Liebe und andere Möglichkeiten

Angela Roy
Liebe und andere Möglichkeiten
Komödie in 19 Bildern
Inspiriert durch die Erzählung „Liebe und andere Krankheiten“
Von Sabine Deitmer
3 D, 3 H, Verw - Dek
Dumm gelaufen: Anna hat sich verliebt. Nicht das Schlimmste vielleicht, doch gerade jetzt passt es ihr überhaupt nicht. Denn hat man sich erstmal auf eine Beziehung eingelassen, wird aus einer erwachsenen Frau schnell ein hormongesteuertes Geschöpf, und die hochfliegenden Pläne der Selbstverwirklichung landen in den Nebeln von Gefühlsduselei. Anna denkt aber gar nicht daran, für den sanften Tom, der die Liebe als Befreiung von seinen Ängsten versteht, ihre Karriere aufs Spiel zu setzen. Stattdessen sucht sie professionelle Hilfe, denn gegen den Liebeswahn hilft nur noch eines: Therapie.

Doch Therapeuten sind auch nur Menschen, insbesondere Annas Therapeut Henning, der unter chronischem Liebesentzug durch seine Frau Eva leidet. Immer dann nämlich, wenn Henning Lust hat, hat Eva Migräne. Eva hingegen ist angeödet von der Ehe, desillusioniert sucht sie einen Ausweg aus den ewig gleichen Ritualen. Anders geht es Lisa, Annas bester Freundin, die ganz in sich und ihrer Liebe ruht – wäre da nicht ihr Mann Peter, der es mit ehelicher Zuwendung und Treue allzu praktisch hält. Sie alle geraten an den Punkt, der zur Entscheidung drängt: Muss es Liebe sein, oder gibt es noch andere Möglichkeiten?

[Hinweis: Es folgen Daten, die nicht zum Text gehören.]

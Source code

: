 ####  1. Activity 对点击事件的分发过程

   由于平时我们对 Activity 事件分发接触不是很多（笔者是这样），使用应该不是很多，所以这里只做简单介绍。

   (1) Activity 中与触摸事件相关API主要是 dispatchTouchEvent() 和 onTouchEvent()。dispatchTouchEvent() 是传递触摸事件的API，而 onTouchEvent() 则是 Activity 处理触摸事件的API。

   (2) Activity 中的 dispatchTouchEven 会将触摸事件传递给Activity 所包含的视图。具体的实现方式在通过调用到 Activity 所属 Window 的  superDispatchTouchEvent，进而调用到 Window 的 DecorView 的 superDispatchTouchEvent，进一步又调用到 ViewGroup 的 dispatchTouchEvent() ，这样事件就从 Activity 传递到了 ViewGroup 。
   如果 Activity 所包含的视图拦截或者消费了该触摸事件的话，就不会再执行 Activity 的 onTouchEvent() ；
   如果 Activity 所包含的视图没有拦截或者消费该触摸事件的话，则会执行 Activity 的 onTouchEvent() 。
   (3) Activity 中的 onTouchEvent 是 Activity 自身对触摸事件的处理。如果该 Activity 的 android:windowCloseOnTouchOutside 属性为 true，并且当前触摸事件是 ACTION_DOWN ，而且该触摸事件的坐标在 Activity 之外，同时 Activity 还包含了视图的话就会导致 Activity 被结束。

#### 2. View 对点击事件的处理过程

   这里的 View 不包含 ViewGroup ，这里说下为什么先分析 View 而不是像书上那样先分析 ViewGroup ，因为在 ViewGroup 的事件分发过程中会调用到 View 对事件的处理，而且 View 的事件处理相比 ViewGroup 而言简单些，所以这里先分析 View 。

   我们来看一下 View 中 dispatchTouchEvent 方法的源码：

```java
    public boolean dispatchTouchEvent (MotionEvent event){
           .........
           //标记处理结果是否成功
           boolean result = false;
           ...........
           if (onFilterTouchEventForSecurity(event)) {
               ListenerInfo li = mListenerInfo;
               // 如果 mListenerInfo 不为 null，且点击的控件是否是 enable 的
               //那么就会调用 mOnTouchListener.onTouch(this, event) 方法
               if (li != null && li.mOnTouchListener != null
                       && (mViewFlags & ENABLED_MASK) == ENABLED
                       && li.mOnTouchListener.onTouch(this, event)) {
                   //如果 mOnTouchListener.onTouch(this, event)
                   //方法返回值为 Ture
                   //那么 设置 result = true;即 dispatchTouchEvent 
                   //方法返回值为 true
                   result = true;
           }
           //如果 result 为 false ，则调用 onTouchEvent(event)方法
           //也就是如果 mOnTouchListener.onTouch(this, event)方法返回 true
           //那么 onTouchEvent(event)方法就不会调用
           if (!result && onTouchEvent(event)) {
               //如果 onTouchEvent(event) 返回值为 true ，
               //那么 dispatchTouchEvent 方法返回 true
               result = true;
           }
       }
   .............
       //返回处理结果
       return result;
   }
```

„Liebe und andere Möglichkeiten“ ist eine bissige Beziehungskomödie für die Herzensakrobaten von heute: Mit einer gehörigen Portion schwarzen Humors erzählt Angela Roy vom diffizilen Hochseilakt der Liebe – vom Wünschen und Hoffen, von den Illusionen, Bequemlichkeiten und Frustrationen, aber auch von Schwindelgefühl und Absturz und vom tragischen wie komischen Ende der Liebe, das immer auch zugleich neuer Anfang ist.